Meri kembali bersiap dengan baju operasinya saat sudah berada di rumah sakit. Pasien pertamanya adalah seorang pria tua dengan tumor di bagian kelenjar pituitari. Tumor ini lebih di kenal dengan edenoma pituitari dalam istilah medis. Risikonya masih sangat rendah karena pasien adalah manula.
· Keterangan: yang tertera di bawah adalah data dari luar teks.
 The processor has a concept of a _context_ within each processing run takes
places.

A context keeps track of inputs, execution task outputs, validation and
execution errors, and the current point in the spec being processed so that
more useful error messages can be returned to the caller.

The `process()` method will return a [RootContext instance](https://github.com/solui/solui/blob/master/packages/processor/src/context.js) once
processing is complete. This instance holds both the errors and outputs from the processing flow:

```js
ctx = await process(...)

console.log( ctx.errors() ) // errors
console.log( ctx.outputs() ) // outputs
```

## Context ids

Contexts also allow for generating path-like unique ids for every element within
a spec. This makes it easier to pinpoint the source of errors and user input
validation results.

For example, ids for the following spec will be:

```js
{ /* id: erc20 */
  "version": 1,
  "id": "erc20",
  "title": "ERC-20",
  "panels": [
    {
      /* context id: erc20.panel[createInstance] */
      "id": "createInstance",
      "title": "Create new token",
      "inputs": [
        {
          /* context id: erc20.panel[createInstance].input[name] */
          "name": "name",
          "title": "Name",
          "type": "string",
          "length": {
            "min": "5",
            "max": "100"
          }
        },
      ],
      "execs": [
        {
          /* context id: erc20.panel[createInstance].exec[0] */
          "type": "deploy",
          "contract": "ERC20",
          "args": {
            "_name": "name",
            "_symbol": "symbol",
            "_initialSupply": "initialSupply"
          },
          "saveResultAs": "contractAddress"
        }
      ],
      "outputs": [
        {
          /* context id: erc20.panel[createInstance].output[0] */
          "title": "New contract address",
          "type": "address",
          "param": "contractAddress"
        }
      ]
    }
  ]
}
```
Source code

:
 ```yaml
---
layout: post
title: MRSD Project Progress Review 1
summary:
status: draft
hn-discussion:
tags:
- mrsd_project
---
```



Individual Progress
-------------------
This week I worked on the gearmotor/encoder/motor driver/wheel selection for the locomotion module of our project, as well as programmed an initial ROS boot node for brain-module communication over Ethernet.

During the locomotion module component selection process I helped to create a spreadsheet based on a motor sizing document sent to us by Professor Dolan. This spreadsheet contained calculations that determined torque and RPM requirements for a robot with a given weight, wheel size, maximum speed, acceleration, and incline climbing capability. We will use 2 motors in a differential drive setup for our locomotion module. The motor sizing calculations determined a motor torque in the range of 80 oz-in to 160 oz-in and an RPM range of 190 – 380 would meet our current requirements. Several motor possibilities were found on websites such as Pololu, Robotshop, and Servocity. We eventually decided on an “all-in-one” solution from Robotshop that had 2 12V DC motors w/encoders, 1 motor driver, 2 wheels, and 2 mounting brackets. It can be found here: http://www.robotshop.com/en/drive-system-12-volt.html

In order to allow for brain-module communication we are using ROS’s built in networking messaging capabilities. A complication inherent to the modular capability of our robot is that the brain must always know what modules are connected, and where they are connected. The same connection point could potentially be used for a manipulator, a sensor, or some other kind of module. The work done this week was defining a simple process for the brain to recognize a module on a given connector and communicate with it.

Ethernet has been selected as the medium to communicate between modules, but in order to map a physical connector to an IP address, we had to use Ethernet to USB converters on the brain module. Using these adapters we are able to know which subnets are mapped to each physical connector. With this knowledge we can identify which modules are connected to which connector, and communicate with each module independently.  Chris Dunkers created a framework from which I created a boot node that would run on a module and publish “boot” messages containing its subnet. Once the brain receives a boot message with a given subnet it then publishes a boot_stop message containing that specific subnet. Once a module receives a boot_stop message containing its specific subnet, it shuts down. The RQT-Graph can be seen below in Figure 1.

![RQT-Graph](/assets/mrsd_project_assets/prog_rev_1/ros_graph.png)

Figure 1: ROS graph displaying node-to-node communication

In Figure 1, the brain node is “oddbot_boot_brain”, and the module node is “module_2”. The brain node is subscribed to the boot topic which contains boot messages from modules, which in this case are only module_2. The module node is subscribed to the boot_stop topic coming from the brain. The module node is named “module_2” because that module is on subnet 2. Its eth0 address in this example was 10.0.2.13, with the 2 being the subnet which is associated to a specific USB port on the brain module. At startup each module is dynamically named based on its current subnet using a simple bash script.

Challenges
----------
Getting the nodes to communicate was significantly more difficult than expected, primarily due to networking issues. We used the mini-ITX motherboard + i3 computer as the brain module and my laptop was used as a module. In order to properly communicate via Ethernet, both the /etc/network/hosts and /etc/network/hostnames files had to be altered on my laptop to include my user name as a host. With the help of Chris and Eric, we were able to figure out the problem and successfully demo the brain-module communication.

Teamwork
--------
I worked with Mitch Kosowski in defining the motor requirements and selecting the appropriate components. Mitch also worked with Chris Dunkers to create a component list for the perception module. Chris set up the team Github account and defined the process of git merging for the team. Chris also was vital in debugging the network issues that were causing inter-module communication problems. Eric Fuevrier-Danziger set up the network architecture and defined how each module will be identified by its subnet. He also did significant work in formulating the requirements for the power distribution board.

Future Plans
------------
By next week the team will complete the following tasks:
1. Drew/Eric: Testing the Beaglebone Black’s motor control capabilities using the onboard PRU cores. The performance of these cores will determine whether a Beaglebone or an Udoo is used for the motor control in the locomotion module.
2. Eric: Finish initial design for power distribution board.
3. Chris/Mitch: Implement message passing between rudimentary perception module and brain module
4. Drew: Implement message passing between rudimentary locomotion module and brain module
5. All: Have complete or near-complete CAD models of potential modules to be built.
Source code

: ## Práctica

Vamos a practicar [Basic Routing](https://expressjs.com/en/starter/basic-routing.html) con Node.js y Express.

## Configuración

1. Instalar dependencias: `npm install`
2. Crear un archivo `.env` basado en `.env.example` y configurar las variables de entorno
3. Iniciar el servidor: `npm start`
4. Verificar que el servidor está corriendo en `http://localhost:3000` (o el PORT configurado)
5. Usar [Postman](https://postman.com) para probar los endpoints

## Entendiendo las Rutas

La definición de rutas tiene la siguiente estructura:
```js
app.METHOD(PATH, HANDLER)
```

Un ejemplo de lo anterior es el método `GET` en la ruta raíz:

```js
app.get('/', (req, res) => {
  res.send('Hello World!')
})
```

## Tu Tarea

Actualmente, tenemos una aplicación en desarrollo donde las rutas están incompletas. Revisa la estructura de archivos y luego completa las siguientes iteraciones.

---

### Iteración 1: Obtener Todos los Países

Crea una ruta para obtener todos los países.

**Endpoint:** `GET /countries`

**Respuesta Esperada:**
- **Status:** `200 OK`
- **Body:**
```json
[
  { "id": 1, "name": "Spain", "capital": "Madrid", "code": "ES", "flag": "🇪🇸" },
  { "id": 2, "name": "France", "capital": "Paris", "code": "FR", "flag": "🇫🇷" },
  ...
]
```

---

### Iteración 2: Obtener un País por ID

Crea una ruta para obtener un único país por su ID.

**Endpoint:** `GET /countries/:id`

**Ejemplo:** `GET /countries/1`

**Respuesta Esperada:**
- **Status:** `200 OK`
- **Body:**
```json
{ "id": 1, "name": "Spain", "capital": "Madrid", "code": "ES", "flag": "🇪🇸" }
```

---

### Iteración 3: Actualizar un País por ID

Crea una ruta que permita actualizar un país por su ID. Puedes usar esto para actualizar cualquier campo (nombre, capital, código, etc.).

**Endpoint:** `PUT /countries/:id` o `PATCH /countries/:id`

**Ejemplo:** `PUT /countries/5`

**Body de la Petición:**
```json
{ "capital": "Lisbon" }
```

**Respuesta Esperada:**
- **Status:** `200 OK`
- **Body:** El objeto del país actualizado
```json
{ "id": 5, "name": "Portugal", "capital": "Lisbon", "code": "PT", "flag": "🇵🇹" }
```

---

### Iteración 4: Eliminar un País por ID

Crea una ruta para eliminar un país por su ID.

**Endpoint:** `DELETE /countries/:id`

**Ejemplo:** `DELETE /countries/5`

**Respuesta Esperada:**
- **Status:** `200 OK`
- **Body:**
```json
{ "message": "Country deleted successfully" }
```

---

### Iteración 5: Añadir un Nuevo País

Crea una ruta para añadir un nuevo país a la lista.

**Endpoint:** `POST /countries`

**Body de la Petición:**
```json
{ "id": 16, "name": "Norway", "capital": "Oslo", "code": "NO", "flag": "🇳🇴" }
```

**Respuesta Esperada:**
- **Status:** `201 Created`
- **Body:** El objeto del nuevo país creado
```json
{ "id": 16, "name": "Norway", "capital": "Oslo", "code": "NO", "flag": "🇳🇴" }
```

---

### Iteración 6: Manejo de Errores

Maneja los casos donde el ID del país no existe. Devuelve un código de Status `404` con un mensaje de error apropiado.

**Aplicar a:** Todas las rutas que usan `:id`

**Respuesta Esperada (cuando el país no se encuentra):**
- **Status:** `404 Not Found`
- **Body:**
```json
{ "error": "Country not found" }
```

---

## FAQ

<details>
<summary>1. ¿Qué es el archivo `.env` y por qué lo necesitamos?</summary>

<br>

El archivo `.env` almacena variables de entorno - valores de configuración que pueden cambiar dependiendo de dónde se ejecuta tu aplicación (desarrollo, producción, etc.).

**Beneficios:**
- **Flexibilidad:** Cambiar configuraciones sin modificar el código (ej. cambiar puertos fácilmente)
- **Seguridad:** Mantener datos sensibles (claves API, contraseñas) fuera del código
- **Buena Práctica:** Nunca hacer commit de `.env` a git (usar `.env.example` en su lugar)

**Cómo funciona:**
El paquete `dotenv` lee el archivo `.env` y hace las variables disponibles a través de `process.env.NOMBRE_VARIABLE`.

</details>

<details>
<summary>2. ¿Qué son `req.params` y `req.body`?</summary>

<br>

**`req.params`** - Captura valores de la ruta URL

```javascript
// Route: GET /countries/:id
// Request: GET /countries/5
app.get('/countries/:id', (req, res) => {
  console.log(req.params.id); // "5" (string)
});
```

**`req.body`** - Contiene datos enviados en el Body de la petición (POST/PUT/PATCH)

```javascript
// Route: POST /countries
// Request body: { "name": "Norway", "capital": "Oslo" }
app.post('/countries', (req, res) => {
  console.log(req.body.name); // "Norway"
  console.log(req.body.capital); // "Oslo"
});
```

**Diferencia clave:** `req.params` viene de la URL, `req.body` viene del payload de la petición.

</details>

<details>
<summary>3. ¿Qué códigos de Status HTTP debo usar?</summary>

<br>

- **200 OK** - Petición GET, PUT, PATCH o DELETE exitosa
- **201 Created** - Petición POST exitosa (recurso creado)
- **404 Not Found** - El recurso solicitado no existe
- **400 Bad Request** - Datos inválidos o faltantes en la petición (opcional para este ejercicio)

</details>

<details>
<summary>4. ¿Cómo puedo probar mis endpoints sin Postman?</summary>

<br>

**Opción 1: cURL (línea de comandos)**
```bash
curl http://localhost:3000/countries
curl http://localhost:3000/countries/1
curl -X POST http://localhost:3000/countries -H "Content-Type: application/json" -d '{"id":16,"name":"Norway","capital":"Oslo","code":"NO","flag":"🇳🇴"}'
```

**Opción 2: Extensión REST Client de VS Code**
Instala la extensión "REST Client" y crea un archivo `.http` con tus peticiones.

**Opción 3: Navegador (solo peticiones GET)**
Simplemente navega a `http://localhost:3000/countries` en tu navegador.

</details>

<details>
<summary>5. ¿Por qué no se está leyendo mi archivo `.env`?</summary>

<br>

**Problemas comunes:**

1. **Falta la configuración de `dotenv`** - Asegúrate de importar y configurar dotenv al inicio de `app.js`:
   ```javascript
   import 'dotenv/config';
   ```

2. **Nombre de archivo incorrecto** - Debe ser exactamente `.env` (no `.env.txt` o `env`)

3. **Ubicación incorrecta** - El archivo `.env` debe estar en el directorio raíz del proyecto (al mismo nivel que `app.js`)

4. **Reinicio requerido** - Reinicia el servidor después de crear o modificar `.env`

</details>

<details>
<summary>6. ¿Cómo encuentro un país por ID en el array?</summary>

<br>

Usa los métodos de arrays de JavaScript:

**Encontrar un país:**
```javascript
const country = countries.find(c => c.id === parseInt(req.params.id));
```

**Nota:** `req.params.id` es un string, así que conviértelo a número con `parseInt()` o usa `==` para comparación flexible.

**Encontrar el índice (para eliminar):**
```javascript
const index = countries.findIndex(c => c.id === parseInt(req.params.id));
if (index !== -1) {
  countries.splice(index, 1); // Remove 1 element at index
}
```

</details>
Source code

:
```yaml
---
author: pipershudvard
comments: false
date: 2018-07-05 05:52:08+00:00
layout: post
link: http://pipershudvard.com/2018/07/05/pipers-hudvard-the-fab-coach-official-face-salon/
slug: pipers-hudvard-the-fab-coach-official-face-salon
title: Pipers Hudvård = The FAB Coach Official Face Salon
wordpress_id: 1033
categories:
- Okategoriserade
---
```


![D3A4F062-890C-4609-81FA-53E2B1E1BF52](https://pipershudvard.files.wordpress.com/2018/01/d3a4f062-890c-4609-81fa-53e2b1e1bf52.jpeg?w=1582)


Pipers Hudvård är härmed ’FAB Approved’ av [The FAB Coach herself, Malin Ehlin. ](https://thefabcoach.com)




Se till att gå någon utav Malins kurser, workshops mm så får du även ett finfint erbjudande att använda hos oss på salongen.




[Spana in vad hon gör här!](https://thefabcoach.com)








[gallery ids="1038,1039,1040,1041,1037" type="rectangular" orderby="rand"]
Kasus seperti ini hanya akan mengganggu jika pasiennya adalah anak muda karena tekanan tumor pada kelenjar pituitari dapat menyebabkan gangguan pada gairah seks itu di sebabkan oleh peran penting kelenjar ini dalam mengatur hormon tyroid dan juga hormon seks.

Di ruang operasi tidak terjadi masalah sama sekali, karena dokter jihan sangat terlatih.

Untuk operasi kasus cervical spydoliosis, dokter jihan menyerahkannya kepada meri dan hanya akan mengawasi. Dia sudah tahu sepak terjang meri yang di kenal bertangan dingin saat membantu dokter jack. Karena itu, dokter jack menjadikannya asistennya di ruang operasi dari waktu ke waktu.

Operasi microsurgeri itu selesai hanya dalam waktu 30 menit. Kecepatan yang terbilang normal bagi seorang jenius seperti meri. Meri bukannya bersikap lamban, ia hanya tidak ingin terlalu menunjukkan keahlian pada saat gelarnya bahkan masih sebatas dokter umum.

Segera setelah shift paginya selesai, meri menuju sekolah junior dan mendapati putranya itu duduk sendiri di bawah pohon. Sekolah sudah mulai sepi karena meri memang terlambat menjemputnya.

"maafkan ibu. Ibu terlambat" meri dengan nafas yang masih sesak tak beraturan karena berlari dari tempat parkir melihat tatapan kosong dari putranya.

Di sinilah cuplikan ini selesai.